***** PROVIDED DATA *****
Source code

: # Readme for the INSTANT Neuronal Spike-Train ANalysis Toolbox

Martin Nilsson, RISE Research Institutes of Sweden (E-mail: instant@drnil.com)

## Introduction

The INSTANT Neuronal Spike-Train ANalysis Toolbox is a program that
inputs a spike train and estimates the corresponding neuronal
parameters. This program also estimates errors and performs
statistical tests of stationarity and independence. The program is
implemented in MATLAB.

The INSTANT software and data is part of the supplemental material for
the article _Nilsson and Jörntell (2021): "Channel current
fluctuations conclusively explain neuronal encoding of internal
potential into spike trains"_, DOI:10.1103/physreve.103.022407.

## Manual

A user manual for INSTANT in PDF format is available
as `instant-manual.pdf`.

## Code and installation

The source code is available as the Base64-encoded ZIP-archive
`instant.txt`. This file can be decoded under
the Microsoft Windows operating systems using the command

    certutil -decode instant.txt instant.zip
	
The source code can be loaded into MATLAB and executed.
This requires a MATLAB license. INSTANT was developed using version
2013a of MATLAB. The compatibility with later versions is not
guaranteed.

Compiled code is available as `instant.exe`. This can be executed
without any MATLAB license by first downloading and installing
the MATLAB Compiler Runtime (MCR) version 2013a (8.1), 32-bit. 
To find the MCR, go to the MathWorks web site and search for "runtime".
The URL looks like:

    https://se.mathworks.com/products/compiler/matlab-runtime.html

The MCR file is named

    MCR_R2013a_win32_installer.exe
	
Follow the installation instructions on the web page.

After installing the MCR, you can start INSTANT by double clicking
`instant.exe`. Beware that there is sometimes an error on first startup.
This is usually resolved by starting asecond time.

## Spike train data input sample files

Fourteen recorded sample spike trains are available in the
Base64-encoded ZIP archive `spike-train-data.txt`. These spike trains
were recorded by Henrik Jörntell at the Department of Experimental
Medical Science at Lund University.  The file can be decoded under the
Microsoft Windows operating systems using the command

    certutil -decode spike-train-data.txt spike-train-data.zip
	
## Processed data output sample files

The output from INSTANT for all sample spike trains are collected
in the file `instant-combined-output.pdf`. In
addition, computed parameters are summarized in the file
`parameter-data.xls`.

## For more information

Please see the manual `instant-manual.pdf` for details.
*****
**EXERCISE DIRECTIONS**
Using the records above, report the number of lines that include the string "first", with nothing added.

**EXERCISE ANSWER**
2